Many of us have aging parents, or even feel we are aging ourselves. Often a simple fall can alter your life, or a loved one’s life, forever. For example, breaking a hip at an elderly age can lead to less mobility, wheel chair usage, and a general lack of activity. It can also lead to fear of falling yet again.
As we age, it is imperative that we retain a sense of stability, a sense of fitness and confidence so that we can avoid or diminish falls, bone breaks, etc. There are many ways we can help our elders and ourselves stay a bit more balanced and stable in our daily lives.

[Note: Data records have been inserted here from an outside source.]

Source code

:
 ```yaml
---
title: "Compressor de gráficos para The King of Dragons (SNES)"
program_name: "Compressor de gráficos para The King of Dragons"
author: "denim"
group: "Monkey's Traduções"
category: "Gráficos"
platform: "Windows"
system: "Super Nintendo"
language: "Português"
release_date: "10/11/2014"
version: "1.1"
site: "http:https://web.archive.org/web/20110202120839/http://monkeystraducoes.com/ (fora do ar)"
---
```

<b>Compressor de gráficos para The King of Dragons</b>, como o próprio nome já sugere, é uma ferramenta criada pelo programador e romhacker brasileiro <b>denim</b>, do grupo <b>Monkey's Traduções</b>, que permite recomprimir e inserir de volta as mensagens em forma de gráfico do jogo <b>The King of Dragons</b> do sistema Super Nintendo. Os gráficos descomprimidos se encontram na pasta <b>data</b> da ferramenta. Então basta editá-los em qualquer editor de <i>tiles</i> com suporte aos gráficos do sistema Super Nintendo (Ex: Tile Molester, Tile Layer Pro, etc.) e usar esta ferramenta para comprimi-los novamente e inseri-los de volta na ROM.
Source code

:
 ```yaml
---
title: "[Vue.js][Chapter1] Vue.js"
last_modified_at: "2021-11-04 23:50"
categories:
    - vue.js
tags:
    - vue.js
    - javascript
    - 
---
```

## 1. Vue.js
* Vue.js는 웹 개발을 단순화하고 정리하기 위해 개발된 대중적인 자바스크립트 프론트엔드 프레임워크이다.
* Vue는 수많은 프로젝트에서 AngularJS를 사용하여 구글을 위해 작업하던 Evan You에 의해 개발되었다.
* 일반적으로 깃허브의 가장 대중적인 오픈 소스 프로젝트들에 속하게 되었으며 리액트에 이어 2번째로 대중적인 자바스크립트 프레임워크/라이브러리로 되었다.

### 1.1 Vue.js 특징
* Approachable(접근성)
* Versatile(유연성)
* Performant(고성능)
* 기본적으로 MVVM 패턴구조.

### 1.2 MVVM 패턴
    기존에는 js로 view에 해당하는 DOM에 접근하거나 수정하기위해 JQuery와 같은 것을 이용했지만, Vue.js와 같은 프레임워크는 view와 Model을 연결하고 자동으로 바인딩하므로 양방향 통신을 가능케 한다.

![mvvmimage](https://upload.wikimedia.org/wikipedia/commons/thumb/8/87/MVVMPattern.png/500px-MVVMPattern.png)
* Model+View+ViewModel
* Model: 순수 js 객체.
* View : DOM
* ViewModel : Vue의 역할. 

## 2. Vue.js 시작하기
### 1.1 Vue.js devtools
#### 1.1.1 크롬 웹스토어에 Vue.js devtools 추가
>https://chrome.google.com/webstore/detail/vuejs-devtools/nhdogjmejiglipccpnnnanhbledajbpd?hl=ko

Web MD has a wonderful article on the subject, below:
Within this article is a link that provides some excellent exercises and ideas for improving fitness and balance in older populations:
I do not think I need to reinvent the wheel by by posting more exercises here because the above article includes many great suggestions, some of which I have addressed in a previous blog.
The important thing is to encourage our parents (and ourselves) to get out and either get some Physical Therapy on the subject or go to local classes. Some great classes, for example, are Silver Sneakers (SS). You can typically get online and find out where these classes are being held. For example, they have SS classes at my local Gold’s Gym. This type of class is appropriate for all types of older folks who are in various stages of fitness. Some are just beginners. But it is a great opportunity to get out, be social, and feel good about yourself while getting fitness and balance exercises, in a controlled environment. SS classes can range in type from beginner to more advance. You can also find SS chair yoga classes, which are great for balance and stretching. Find a class near you by using the website below:
To find out more about SS classes visit the below site:
I do teach this format but there are probably other types of senior classes at your local community center, that are not SS classes, but are just as good. You might have to do some research on the topic for your parent, or assist them.
Depending on where they or you live, there may be similar classes offered in their own housing community. So be aware and encourage participation.
Being able to balance is key to preventing a devastating fall. According to Prevention.com:
“One in three adults over age 65 takes a serious tumble each year. Avoiding falls means a longer life: About 20% of women who fracture a hip become permanently disabled, and another 20% die within a year. In fact, health problems linked to hip fractures result in more women’s deaths each year than breast cancer does.”
Those are some frightening facts that must be addressed. Aside from the suggestions in the above articles, what are small things we can do at home to improve our balance? Prevention.com has a few good suggestions:
“Stand On One Leg: Try to do this while you are washing the dishes, suggests Laskowski. When you can hold the pose for 30 seconds on each side, stand on a less stable surface, such as a couch cushion; to increase the challenge even more, do it with your eyes closed.”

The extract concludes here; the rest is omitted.